Cushioning The Blow Of Layoffs

By: Tara Weiss
Forbes




August 19, 2008

In May, Portola Packaging announced it would lay off 78 employees at its upstate New York plant. Last week, the company sponsored a job fair with about 20 area employers. The goal: to get those downsized workers new jobs.

Getting laid off is never a good thing, but smart companies know there are ways to cushion the blow.

"Many of the people there had extensive service time with us, and we wanted to make sure they were treated with dignity and respect," says Jeffery Swoyer, chief human resources officer at Portola, a Batavia, Ill.-based manufacturer of plastic beverage caps.

Portola isn't the only employer helping its laid-off workers. Other companies offer outplacement services and some even reimburse downsized employees for the cost of getting retrained.

The advantage to employees is clear, but employers benefit too. Helping downsized employees cushion the blow of getting laid off might offset negative press. And it helps alleviates current employees' fear that they might be working for a Scrooge.

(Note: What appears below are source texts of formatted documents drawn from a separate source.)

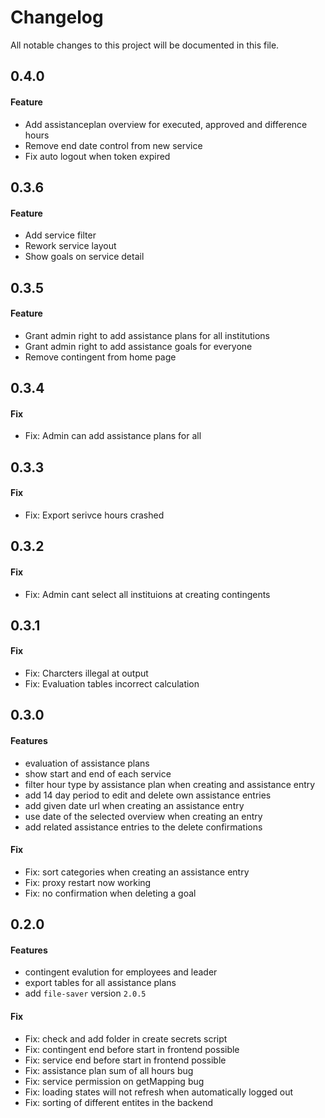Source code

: # Changelog

All notable changes to this project will be documented in this file.


## 0.4.0

#### Feature

- Add assistanceplan overview for executed, approved and difference hours
- Remove end date control from new service
- Fix auto logout when token expired

## 0.3.6

#### Feature

- Add service filter
- Rework service layout
- Show goals on service detail

## 0.3.5

#### Feature

- Grant admin right to add assistance plans for all institutions
- Grant admin right to add assistance goals for everyone
- Remove contingent from home page

## 0.3.4

#### Fix

- Fix: Admin can add assistance plans for all

## 0.3.3

#### Fix

- Fix: Export serivce hours crashed

## 0.3.2

#### Fix

- Fix: Admin cant select all instituions at creating contingents

## 0.3.1

#### Fix

- Fix: Charcters illegal at output
- Fix: Evaluation tables incorrect calculation

## 0.3.0

#### Features

- evaluation of assistance plans
- show start and end of each service
- filter hour type by assistance plan when creating and assistance entry
- add 14 day period to edit and delete own assistance entries
- add given date url when creating an assistance entry
- use date of the selected overview when creating an entry
- add related assistance entries to the delete confirmations

#### Fix

- Fix: sort categories when creating an assistance entry
- Fix: proxy restart now working
- Fix: no confirmation when deleting a goal

## 0.2.0

#### Features

- contingent evalution for employees and leader
- export tables for all assistance plans
- add ```file-saver``` version ```2.0.5```

#### Fix

- Fix: check and add folder in create secrets script
- Fix: contingent end before start in frontend possible
- Fix: service end before start in frontend possible
- Fix: assistance plan sum of all hours bug
- Fix: service permission on getMapping bug
- Fix: loading states will not refresh when automatically logged out
- Fix: sorting of different entites in the backend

Some are more blunt about participating companies' motives. "It's PR," says Celeste Calfe, president of the Association of Career Firms and owner of Calfe & Associates, an outplacement firm in Pittsburgh. "They're ensuring that employees go out and say, 'Yes, I lost my job but they gave me this.' Also, it's proven that if a person goes through an outplacement firm, the risk of a lawsuit is reduced dramatically," Calfe says.

Whatever the reason, employees welcome the help. Rose Huehn has worked as a manager at Portola for 21 years. Getting the news that she will be laid off in November was devastating and scary. "I'm not a young person, and my main concern, because I'm in my late 50s, was how I'd be received in the job market," says Huehn. "To hear that we were going to close was heartbreaking."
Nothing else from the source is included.